Our expert’s evaluation: As you’ll quickly see, ChatGPT loves a good list. Dan mostly liked this answer, especially that its first suggestion was to check for a human testing error. But he’d reprioritize some of the other possible explanations, moving #3 to the bottom, since the tester would likely already know if there were changes in outdoor conditions.
“Based on the following data, what might be wrong with this HVAC system? Suction Line Temp of 67.9F, Superheat of 26.9F, subcooling of 1.2F, return wet bulb of 56.7F, supply temp of 59.2F, estimated airflow of 1744 scfm, TESP of 1.26 in H20.”
Our expert’s evaluation: Dan thought ChatGPT should have identified airflow as the primary issue, due to the low supply temp and the high static. The other options were okay, though its suggestion that, because air temp is low, the system might not be effectively removing heat from the space he found sort of non-sensical. ChatGPT fared worse with this question than the previous one.
One of the niftiest things about ChatGPT is its ability to recall information from earlier in the chat. This allows us to follow up on the AI’s responses and continue the conversation, which we did:
Follow Up Question
“Given those performance issues, what would the priority be for correcting the problems?”

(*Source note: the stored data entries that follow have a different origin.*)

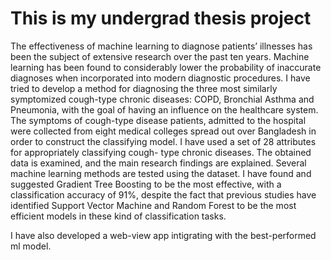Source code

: # This is my undergrad thesis project

The effectiveness of machine learning to diagnose patients’ illnesses has been
the subject of extensive research over the past ten years. Machine learning has
been found to considerably lower the probability of inaccurate diagnoses when
incorporated into modern diagnostic procedures. I have tried to develop a method
for diagnosing the three most similarly symptomized cough-type chronic diseases:
COPD, Bronchial Asthma and Pneumonia, with the goal of having an influence
on the healthcare system. The symptoms of cough-type disease patients,
admitted to the hospital were collected from eight medical colleges spread out
over Bangladesh in order to construct the classifying model.
I have used a set of 28 attributes for appropriately classifying cough-
type chronic diseases. The obtained data is examined, and the main research
findings are explained. Several machine learning methods are tested using the
dataset. I have found and suggested Gradient Tree Boosting to be
the most effective, with a classification accuracy of 91%, despite the fact that
previous studies have identified Support Vector Machine and Random Forest to
be the most efficient models in these kind of classification tasks.

I have also developed a web-view app intigrating with the best-performed ml model.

Our expert’s evaluation: Dan thought the follow-up here was a little better. But again, he didn’t agree with ChatGPT’s order—refrigerant charge should probably be third, not first. The most likely answer to this issue is airflow. System sizing he thought was an interesting answer, but it’s not something a field tech is generally going to correct. And thermostat calibration doesn’t make any sense.
Second Follow Up Question
“Wait a second. The mantra of most experts, like Bryan Orr, is ABC—airflow before charge. And, shouldn’t the building envelope be a much higher priority?”
Our response: This answer was interesting because it shows that while ChatGPT can sound quite confident in its initial responses, it’s pretty easy to get it to change its mind—we “bullied” the AI a little bit, and it immediately reordered the list without really addressing why it might have been wrong earlier.
“This system is 3.5 tons/btuh. Based on this data, what would you estimate the actual capacity of the system to be?”
Our expert’s evaluation: As Dan points out, the AI is doing the formula for sensible capacity, which is not a terrible assumption and is likely to get you quite close to the actual answer. But, it plugs in an incorrect data point—it took the return wet bulb temperature and used it as the return air temperature. So it did the formula correctly, just with the wrong numbers.
(To ChatGPT’s credit, it does note that the answer it arrives at is not physically possible and suggests that there is either a problem with the data itself or system performance. But it doesn’t mention that it created the problem with the data on its own.)
“A 5-year-old gas furnace has been operating well, but lately it will blow hot air, then cool air, then hot air, then cool air. It’s never done this before. What might be wrong?”
Our expert’s evaluation: Great stuff, according to Dan, just not organized in the right way. A clogged air filter could absolutely be the issue. But thermostat issues would be quite unlikely, so it shouldn’t be the second possibility. And there would have to be a catastrophic issue for ductwork to be the cause, like someone accidentally stepping on and crushing the duct.
“My furnace gas valve is not opening. The valve is getting 21 volts to the terminals. Is the valve bad?”
Our expert’s evaluation: Dan thought the AI’s response was fun to think about in theory, but when he reread the question, it seems like ChatGPT is kind of over-complicating the question. The answer is “Yes, the valve is bad.”
Overall Takeaway From Our First Test of ChatGPT
Even when asked fairly technical building science questions, ChatGPT is smart enough to provide in-depth responses and to make a number of accurate and sensible suggestions. But a technician would still need to be knowledgeable enough to parse the AI’s answers and separate the useful ideas from the ones that can be ignored.